-- Directions --
Please repeat the lines below, exactly and only, from the one that holds "over $\gamma$ proves" through the one that holds "Thus, Q5 fits".

-- Dataset extract --
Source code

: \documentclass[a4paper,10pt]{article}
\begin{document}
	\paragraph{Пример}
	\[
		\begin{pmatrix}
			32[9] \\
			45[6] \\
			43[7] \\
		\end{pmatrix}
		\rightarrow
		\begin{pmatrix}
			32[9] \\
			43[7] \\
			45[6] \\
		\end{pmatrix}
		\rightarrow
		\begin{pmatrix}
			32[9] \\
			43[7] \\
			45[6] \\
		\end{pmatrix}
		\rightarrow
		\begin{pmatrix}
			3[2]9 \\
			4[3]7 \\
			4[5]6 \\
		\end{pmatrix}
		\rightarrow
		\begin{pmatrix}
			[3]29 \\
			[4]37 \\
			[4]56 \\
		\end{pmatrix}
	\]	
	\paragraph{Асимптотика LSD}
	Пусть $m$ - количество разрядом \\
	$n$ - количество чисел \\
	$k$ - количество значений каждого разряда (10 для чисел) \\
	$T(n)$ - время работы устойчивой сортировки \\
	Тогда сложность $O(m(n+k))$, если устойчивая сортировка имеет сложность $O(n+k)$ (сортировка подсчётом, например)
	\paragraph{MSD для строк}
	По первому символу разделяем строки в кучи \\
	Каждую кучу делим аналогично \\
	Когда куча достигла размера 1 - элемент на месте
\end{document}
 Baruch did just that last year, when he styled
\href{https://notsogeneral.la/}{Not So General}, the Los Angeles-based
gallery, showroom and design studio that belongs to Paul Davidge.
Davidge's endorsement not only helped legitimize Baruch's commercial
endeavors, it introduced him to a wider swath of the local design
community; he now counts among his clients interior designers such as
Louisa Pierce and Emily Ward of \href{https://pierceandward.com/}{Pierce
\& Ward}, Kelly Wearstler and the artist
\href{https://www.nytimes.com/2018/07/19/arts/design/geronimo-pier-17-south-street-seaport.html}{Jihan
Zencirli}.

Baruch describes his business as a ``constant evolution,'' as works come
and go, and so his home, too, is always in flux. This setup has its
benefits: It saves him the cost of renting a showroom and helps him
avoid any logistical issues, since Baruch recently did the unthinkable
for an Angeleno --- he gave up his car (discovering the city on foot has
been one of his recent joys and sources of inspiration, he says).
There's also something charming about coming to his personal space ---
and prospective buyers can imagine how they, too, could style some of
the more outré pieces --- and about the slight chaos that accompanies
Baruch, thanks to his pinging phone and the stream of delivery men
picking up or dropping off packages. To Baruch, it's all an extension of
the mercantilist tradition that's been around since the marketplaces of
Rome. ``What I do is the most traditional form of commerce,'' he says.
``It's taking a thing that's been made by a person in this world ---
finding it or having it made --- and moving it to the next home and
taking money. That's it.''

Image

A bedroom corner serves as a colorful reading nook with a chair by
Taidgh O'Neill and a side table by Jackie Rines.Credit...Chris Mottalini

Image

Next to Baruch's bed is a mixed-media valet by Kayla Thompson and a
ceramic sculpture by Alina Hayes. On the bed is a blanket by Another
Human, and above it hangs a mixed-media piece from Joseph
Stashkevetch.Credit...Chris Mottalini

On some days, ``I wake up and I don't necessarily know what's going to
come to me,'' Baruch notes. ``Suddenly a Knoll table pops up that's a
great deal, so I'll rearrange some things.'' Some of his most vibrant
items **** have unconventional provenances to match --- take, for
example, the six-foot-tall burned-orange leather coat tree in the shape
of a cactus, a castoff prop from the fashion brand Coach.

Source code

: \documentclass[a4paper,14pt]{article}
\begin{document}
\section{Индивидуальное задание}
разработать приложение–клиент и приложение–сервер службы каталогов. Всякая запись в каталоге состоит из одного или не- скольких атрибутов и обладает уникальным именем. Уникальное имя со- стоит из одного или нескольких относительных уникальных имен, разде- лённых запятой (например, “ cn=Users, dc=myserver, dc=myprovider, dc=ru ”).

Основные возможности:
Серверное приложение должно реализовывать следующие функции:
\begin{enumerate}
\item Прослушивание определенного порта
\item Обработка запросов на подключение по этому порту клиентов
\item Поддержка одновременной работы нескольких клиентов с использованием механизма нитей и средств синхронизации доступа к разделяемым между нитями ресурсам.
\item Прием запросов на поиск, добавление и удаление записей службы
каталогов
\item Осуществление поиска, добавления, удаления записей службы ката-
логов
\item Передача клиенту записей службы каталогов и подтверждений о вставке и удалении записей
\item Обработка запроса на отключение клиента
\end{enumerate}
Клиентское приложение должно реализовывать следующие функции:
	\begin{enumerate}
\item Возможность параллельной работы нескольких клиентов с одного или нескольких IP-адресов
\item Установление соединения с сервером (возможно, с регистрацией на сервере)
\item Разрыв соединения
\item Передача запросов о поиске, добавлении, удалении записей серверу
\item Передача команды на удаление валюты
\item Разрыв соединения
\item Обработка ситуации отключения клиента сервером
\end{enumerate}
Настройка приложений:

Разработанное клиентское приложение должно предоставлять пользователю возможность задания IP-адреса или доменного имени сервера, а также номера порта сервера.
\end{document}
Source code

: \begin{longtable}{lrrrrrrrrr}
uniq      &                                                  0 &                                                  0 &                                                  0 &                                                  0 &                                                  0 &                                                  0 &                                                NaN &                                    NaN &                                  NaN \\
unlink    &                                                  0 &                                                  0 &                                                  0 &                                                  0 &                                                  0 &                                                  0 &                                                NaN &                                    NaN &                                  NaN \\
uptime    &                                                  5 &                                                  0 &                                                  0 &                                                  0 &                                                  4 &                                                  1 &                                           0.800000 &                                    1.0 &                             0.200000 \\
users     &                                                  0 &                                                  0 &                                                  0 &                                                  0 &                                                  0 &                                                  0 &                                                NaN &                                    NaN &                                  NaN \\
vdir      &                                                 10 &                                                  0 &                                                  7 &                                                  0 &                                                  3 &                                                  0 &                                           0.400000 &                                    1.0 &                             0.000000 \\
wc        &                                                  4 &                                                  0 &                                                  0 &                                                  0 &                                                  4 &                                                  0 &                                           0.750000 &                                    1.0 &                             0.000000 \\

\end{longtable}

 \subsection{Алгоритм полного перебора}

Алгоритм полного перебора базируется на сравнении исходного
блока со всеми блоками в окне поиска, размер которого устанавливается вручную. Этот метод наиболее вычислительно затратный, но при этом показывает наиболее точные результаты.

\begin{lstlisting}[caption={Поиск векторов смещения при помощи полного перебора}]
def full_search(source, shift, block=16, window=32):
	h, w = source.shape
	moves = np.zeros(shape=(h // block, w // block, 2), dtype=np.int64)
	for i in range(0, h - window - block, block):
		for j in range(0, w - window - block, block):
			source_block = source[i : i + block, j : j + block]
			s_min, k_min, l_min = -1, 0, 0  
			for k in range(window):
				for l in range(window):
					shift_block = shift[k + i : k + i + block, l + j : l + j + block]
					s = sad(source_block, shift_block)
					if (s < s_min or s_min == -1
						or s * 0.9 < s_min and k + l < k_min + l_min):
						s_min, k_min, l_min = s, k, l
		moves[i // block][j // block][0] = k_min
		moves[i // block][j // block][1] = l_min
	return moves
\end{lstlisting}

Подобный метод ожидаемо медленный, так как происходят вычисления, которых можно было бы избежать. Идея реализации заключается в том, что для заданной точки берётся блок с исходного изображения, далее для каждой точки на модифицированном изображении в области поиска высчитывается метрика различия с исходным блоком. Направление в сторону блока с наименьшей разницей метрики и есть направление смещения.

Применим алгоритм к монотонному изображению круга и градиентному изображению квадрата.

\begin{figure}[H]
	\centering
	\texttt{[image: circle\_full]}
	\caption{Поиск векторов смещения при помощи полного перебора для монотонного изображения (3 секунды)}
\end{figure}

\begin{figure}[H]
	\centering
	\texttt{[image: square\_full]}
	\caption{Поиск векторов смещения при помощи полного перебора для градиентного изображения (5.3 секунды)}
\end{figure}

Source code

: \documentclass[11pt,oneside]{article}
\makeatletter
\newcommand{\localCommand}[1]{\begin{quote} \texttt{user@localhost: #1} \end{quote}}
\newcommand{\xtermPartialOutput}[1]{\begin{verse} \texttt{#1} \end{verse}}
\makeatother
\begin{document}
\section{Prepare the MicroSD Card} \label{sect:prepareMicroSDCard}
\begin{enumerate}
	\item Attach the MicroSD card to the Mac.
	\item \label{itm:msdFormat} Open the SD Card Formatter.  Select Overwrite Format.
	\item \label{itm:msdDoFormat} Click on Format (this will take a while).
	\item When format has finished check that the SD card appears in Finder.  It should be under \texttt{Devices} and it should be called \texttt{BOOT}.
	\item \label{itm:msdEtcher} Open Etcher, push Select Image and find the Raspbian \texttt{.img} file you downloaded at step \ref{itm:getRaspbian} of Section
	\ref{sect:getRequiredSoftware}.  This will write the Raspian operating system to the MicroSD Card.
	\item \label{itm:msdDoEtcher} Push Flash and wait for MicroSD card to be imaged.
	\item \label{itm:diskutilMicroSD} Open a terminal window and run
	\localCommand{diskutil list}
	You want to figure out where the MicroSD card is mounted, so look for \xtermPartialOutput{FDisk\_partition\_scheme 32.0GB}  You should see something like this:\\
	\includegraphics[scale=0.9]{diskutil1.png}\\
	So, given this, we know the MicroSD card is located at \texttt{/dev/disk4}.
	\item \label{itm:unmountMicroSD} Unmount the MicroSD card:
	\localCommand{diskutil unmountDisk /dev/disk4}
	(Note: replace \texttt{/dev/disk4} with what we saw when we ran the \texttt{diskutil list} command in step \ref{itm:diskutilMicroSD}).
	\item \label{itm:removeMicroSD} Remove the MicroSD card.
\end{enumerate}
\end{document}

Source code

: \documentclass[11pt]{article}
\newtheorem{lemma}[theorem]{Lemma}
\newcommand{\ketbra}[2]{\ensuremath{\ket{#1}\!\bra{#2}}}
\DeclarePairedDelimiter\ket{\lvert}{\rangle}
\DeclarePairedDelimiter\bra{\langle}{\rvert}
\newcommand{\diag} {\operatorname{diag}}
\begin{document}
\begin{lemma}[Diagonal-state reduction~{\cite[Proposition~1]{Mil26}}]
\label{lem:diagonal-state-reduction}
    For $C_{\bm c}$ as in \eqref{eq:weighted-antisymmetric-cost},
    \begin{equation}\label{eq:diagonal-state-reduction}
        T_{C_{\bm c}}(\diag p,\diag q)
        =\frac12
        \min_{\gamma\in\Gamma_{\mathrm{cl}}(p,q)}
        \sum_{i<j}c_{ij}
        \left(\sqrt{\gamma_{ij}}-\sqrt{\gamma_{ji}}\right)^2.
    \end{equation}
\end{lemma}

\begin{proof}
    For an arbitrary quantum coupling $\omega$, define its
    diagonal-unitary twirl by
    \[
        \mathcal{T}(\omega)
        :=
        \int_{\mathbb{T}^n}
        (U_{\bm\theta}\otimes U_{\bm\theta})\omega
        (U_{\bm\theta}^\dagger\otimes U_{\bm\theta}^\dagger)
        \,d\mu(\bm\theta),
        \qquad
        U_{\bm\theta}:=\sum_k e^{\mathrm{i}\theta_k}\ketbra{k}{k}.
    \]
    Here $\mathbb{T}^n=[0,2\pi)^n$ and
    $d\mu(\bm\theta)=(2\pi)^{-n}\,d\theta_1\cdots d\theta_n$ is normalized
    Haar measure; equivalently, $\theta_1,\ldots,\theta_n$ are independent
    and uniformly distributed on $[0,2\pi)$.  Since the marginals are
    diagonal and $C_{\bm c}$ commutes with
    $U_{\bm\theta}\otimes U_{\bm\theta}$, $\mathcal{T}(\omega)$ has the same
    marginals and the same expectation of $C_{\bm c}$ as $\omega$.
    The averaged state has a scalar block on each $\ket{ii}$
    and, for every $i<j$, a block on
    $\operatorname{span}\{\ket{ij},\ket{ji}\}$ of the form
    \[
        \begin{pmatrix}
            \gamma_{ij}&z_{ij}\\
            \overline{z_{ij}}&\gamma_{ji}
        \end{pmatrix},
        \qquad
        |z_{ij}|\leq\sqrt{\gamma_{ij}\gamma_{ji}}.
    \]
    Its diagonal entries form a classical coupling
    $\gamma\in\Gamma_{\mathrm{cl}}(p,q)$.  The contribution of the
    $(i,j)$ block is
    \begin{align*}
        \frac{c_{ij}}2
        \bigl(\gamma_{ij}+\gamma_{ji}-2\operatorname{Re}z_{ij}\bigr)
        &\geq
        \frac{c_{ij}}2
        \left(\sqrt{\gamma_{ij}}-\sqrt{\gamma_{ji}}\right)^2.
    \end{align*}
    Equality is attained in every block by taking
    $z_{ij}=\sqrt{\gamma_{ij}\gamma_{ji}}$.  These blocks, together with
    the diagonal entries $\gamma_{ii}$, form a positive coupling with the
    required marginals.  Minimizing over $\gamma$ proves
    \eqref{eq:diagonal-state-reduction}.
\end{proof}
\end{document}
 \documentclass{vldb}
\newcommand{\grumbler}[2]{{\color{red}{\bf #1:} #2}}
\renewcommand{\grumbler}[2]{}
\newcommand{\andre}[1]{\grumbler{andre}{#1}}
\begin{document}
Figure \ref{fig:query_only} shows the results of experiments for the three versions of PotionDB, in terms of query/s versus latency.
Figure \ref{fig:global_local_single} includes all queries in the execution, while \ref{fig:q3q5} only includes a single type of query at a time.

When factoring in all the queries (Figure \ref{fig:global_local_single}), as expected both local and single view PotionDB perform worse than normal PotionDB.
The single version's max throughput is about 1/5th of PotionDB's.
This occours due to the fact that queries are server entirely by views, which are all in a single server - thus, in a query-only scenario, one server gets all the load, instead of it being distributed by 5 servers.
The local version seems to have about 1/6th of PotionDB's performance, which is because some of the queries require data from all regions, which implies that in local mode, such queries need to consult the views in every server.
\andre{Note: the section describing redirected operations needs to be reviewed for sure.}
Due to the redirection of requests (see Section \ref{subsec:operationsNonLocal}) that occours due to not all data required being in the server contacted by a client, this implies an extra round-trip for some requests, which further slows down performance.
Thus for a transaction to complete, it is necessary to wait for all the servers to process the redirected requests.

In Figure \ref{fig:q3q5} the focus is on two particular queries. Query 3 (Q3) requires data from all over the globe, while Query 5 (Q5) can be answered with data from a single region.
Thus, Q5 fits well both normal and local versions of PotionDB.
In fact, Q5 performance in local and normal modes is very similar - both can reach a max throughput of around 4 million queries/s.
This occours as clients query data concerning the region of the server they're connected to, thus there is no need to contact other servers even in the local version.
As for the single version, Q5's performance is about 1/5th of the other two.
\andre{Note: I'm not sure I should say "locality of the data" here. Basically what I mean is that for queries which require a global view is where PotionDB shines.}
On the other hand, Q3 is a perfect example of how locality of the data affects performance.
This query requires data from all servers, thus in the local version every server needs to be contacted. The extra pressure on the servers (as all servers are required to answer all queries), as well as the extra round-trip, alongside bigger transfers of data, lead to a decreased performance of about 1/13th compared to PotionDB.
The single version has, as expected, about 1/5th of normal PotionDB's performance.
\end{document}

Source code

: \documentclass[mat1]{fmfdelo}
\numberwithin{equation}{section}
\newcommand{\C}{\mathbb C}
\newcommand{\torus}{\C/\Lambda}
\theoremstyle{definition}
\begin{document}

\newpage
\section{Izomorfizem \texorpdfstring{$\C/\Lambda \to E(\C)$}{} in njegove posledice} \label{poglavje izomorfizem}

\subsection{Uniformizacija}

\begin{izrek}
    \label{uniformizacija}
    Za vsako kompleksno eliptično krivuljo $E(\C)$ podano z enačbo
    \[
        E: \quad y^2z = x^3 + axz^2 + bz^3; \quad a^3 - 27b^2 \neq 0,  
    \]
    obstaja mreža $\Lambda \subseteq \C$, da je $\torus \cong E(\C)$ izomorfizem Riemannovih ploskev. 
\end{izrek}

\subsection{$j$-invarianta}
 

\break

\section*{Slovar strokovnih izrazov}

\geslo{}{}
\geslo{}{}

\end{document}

-- Result for this exercise --
    required marginals.  Minimizing over $\gamma$ proves
    \eqref{eq:diagonal-state-reduction}.
\end{proof}
\end{document}
 \documentclass{vldb}
\newcommand{\grumbler}[2]{{\color{red}{\bf #1:} #2}}
\renewcommand{\grumbler}[2]{}
\newcommand{\andre}[1]{\grumbler{andre}{#1}}
\begin{document}
Figure \ref{fig:query_only} shows the results of experiments for the three versions of PotionDB, in terms of query/s versus latency.
Figure \ref{fig:global_local_single} includes all queries in the execution, while \ref{fig:q3q5} only includes a single type of query at a time.

When factoring in all the queries (Figure \ref{fig:global_local_single}), as expected both local and single view PotionDB perform worse than normal PotionDB.
The single version's max throughput is about 1/5th of PotionDB's.
This occours due to the fact that queries are server entirely by views, which are all in a single server - thus, in a query-only scenario, one server gets all the load, instead of it being distributed by 5 servers.
The local version seems to have about 1/6th of PotionDB's performance, which is because some of the queries require data from all regions, which implies that in local mode, such queries need to consult the views in every server.
\andre{Note: the section describing redirected operations needs to be reviewed for sure.}
Due to the redirection of requests (see Section \ref{subsec:operationsNonLocal}) that occours due to not all data required being in the server contacted by a client, this implies an extra round-trip for some requests, which further slows down performance.
Thus for a transaction to complete, it is necessary to wait for all the servers to process the redirected requests.

In Figure \ref{fig:q3q5} the focus is on two particular queries. Query 3 (Q3) requires data from all over the globe, while Query 5 (Q5) can be answered with data from a single region.
Thus, Q5 fits well both normal and local versions of PotionDB.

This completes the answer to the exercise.